I’ve been increasingly inclined to believe that how the eyes move over an image has a lot to do with abstracting and recognising what is in an image. Convolutional ANNs have made progress with visual invariance by looking for overlap in small chunks of an image, rather than the whole image. I think another key to visual invariance is the information sent to the cortex about eye movement.
Saccades tend to follow contrast (edges?) and the movement of the eyes when following the edges can give a lot of invariant information about an object because eye movements are relative to the image. The image below shows lines representing edges and red dots representing saccadic points. The arrows represent the common eye direction over the edges. If you were to use convolution to find the overlap between A and B there would be a fairly low score in all the levels of features. But to us they look similar because they both share characteristics of corners. This could be due to the very similar eye movements that occur on both. The motor commands to the eyes go up, up, up, … then right, right, right, … Very similar, and when representing that as an SDR over time there would be a massive overlap.

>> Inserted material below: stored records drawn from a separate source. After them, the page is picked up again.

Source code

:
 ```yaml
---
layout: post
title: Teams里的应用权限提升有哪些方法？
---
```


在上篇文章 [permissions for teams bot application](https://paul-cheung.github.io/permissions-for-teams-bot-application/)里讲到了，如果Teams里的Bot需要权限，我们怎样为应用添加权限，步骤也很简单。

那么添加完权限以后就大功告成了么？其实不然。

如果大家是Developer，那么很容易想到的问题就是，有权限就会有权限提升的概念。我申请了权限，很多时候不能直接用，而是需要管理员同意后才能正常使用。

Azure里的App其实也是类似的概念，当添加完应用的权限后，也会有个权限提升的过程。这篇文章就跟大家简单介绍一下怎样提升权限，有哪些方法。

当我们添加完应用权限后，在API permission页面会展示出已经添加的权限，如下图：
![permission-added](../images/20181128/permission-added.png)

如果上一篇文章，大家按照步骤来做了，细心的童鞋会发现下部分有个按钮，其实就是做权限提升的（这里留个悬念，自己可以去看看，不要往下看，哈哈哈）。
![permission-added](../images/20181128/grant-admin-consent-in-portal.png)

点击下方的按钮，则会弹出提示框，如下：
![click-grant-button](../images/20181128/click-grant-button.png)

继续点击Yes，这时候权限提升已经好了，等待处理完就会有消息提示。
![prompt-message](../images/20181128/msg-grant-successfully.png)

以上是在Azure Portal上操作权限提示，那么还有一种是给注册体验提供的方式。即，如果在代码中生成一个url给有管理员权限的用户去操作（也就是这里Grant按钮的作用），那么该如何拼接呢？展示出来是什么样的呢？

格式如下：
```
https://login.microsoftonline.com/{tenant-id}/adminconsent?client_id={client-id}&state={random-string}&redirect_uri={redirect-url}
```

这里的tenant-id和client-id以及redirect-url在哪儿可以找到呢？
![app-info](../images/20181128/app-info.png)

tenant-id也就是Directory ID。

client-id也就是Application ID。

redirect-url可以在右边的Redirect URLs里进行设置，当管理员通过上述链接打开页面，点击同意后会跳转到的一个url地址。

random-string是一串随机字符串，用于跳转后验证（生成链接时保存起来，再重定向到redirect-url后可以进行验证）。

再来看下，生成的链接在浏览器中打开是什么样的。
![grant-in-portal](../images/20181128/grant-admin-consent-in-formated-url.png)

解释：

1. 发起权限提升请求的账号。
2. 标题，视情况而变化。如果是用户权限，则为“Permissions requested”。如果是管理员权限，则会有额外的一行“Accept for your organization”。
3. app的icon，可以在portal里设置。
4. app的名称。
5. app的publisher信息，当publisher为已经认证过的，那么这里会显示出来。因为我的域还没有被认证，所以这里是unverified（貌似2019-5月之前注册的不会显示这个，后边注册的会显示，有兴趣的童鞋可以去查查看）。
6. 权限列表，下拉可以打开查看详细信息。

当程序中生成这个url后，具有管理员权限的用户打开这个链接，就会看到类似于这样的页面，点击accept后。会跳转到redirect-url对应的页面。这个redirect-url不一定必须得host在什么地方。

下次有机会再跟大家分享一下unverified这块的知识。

The same kind of invariance can be used on C, even though the direction of eye movement is different. The similarity comes in the sequence of saccades. Instead of up, up, up, … right, right, right, … the sequence is down, down down, … left, left, left, … the abstract representation being a, a, a, … b, b, b, … They key point is the absolute delta of the eye movements in the [x,y] directions between each saccade. [0,1], [0,1], [0,1] … [1,0], [1,0], [1,0].

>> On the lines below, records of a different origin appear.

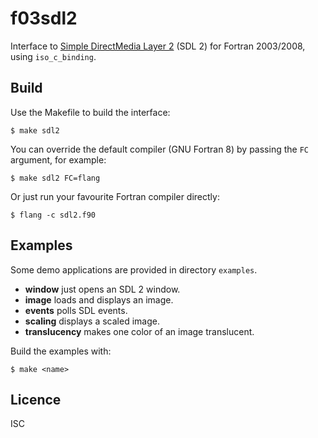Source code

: # f03sdl2
Interface to [Simple DirectMedia Layer 2](https://www.libsdl.org/) (SDL 2) for
Fortran 2003/2008, using `iso_c_binding`.

## Build
Use the Makefile to build the interface:
```
$ make sdl2
```
You can override the default compiler (GNU Fortran 8) by passing the `FC`
argument, for example:
```
$ make sdl2 FC=flang
```
Or just run your favourite Fortran compiler directly:
```
$ flang -c sdl2.f90
```

## Examples
Some demo applications are provided in directory `examples`.

* **window** just opens an SDL 2 window.
* **image** loads and displays an image.
* **events** polls SDL events.
* **scaling** displays a scaled image.
* **translucency** makes one color of an image translucent.

Build the examples with:
```
$ make <name>
```

## Licence
ISC
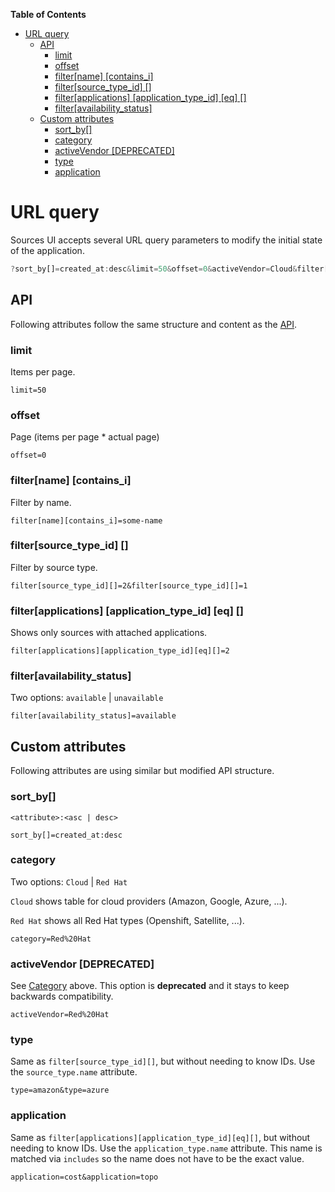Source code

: **Table of Contents**

- [URL query](#url-query)
  - [API](#api)
    - [limit](#limit)
    - [offset](#offset)
    - [filter[name] [contains_i]](#filtername-contains_i)
    - [filter[source_type_id] []](#filtersource_type_id-)
    - [filter[applications] [application_type_id] [eq] []](#filterapplications-application_type_id-eq-)
    - [filter[availability_status]](#filteravailability_status)
  - [Custom attributes](#custom-attributes)
    - [sort_by[]](#sort_by)
    - [category](#category)
    - [activeVendor [DEPRECATED]](#activevendor-deprecated)
    - [type](#type)
    - [application](#application)

# URL query

Sources UI accepts several URL query parameters to modify the initial state of the application.

```js
?sort_by[]=created_at:desc&limit=50&offset=0&activeVendor=Cloud&filter[name][contains_i]=dfgdf&filter[source_type_id][]=2&filter[source_type_id][]=1&filter[applications][application_type_id][eq][]=2&filter[availability_status]=available
```

## API

Following attributes follow the same structure and content as the [API](https://github.com/RedHatInsights/insights-api-common-rails#usage).

### limit

Items per page.

```
limit=50
```

### offset

Page (items per page * actual page)

```
offset=0
```

### filter[name] [contains_i]

Filter by name.

```
filter[name][contains_i]=some-name
```

### filter[source_type_id] []

Filter by source type.

```
filter[source_type_id][]=2&filter[source_type_id][]=1
```

### filter[applications] [application_type_id] [eq] []

Shows only sources with attached applications.

```
filter[applications][application_type_id][eq][]=2
```

### filter[availability_status]

Two options: `available` | `unavailable`

```
filter[availability_status]=available
```

## Custom attributes

Following attributes are using similar but modified API structure.

### sort_by[]

`<attribute>:<asc | desc>`

```
sort_by[]=created_at:desc
```

### category

Two options: `Cloud` | `Red Hat`

`Cloud` shows table for cloud providers (Amazon, Google, Azure, ...).

`Red Hat` shows all Red Hat types (Openshift, Satellite, ...).

```
category=Red%20Hat
```

### activeVendor [DEPRECATED]

See [Category](#activevendor-deprecated) above. This option is **deprecated** and it stays to keep backwards compatibility.

```
activeVendor=Red%20Hat
```

### type

Same as `filter[source_type_id][]`, but without needing to know IDs. Use the `source_type.name` attribute.

```
type=amazon&type=azure
```

### application

Same as `filter[applications][application_type_id][eq][]`, but without needing to know IDs. Use the `application_type.name` attribute. This name is matched via `includes` so the name does not have to be the exact value.

```
application=cost&application=topo
```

Given another shape like an oblong, although there is very little overlap between the two orientations, we see they are very similar. When your eyes move over the edges the movements are very similar, especially when you compare it to a rectangle.
Using saccading information could solve the problem of position, scale and rotation invariance. I’d like to read other people’s thoughts on this, and I’m curious if there’s any relevant research already out there on how saccades feed into the cortex.